平安幻想異聞録-異聞- 24


(24)
振り払おうと体をよじると今度は手首を誰かにつかまれ、
まさかと思ってみれば、そこには菅原の顔。
自由になるほうの手で、捕まれた手首にからみつく菅原の手の指を
一本一本引きはがそうとするうちに、座間がその手を足首からふくらはぎへ、
ふくらはぎから太ももへと這い登らせてくる。
せめてその座間の顔を叩ききってやろうと太刀を探すが、
腰にあるはずの太刀がない。
ヒカルは必死で太刀を探す。
あれは父上から譲り受けた大切な品なのに。どこへやってしまったんだろう?
ヒカルの太ももをなで回しながら座間は笑う。
「佐為殿ももったいないことをする。このような美味い肴を据膳にして喰らわぬとは」
「佐為がそんなことするもんか!佐為と俺はそんなんじゃない!!」
「何を言う。
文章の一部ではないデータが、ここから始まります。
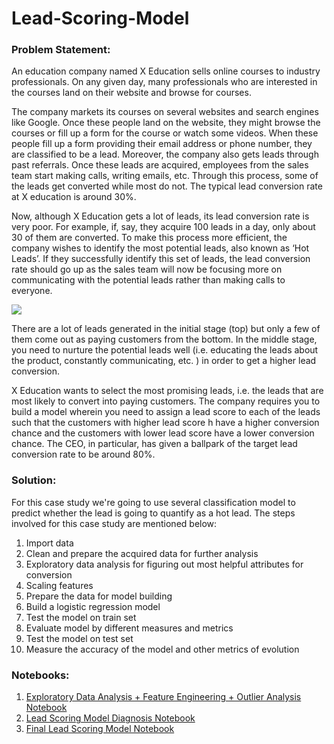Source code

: # Lead-Scoring-Model

### Problem Statement:
An education company named X Education sells online courses to industry professionals. On any given day, many professionals who are interested in the courses land on their website and browse for courses.

The company markets its courses on several websites and search engines like Google. Once these people land on the website, they might browse the courses or fill up a form for the course or watch some videos. When these people fill up a form providing their email address or phone number, they are classified to be a lead. Moreover, the company also gets leads through past referrals. Once these leads are acquired, employees from the sales team start making calls, writing emails, etc. Through this process, some of the leads get converted while most do not. The typical lead conversion rate at X education is around 30%.

Now, although X Education gets a lot of leads, its lead conversion rate is very poor. For example, if, say, they acquire 100 leads in a day, only about 30 of them are converted. To make this process more efficient, the company wishes to identify the most potential leads, also known as ‘Hot Leads’. If they successfully identify this set of leads, the lead conversion rate should go up as the sales team will now be focusing more on communicating with the potential leads rather than making calls to everyone.

<img src = 'https://user-images.githubusercontent.com/126444016/221550017-aa5d6f73-3961-4b6d-b2d4-a62720a67dae.png'>

There are a lot of leads generated in the initial stage (top) but only a few of them come out as paying customers from the bottom. In the middle stage, you need to nurture the potential leads well (i.e. educating the leads about the product, constantly communicating, etc. ) in order to get a higher lead conversion.

X Education wants to select the most promising leads, i.e. the leads that are most likely to convert into paying customers. The company requires you to build a model wherein you need to assign a lead score to each of the leads such that the customers with higher lead score h have a higher conversion chance and the customers with lower lead score have a lower conversion chance. The CEO, in particular, has given a ballpark of the target lead conversion rate to be around 80%.

### Solution:
For this case study we're going to use several classification model to predict whether the lead is going to quantify as a hot lead. The steps involved for this case study are mentioned below:

1. Import data
2. Clean and prepare the acquired data for further analysis 
3. Exploratory data analysis for figuring out most helpful attributes for conversion
4. Scaling features
5. Prepare the data for model building
6. Build a logistic regression model 
7. Test the model on train set 
8. Evaluate model by different measures and metrics 
9. Test the model on test set
10. Measure the accuracy of the model and other metrics of evolution

### Notebooks:
1) <a href = "https://github.com/Pallavi-nishankar/Lead-Scoring-Model/blob/main/Lead%20Scoring%20case%20study%20.ipynb"> Exploratory Data Analysis + Feature Engineering + Outlier Analysis Notebook
2) <a href = "https://github.com/Pallavi-nishankar/Lead-Scoring-Model/blob/main/Lead%20Scoring%20case%20study%20.ipynb"> Lead Scoring Model Diagnosis Notebook
3) <a href = "https://github.com/Pallavi-nishankar/Lead-Scoring-Model/blob/main/Lead%20Scoring%20case%20study%20.ipynb"> Final Lead Scoring Model Notebook
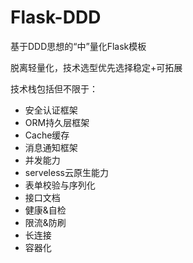 # Flask-DDD

基于DDD思想的“中”量化Flask模板

脱离轻量化，技术选型优先选择稳定+可拓展

技术栈包括但不限于：

- 安全认证框架
- ORM持久层框架
- Cache缓存
- 消息通知框架
- 并发能力
- serveless云原生能力
- 表单校验与序列化
- 接口文档
- 健康&自检 
- 限流&防刷
- 长连接
- 容器化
佐為殿にもかわいがられておるのだろう?ここも…ここも…」
言いながら、座間の手は太ももをさらにはい上がり、せまい股の付け根へと……


「やめろ!」
自分の声に驚いてヒカルは目を覚ました。
佐為が心配そうに、こちらをのぞき込んでいる。
手は強くヒカルの手を握ってくれていた。
「大丈夫ですか?」
そういって、形の整った綺麗な指が、ヒカルの目じりをやさしく拭った。
「オレ、泣いてた?」
佐為はそっと微笑んだ。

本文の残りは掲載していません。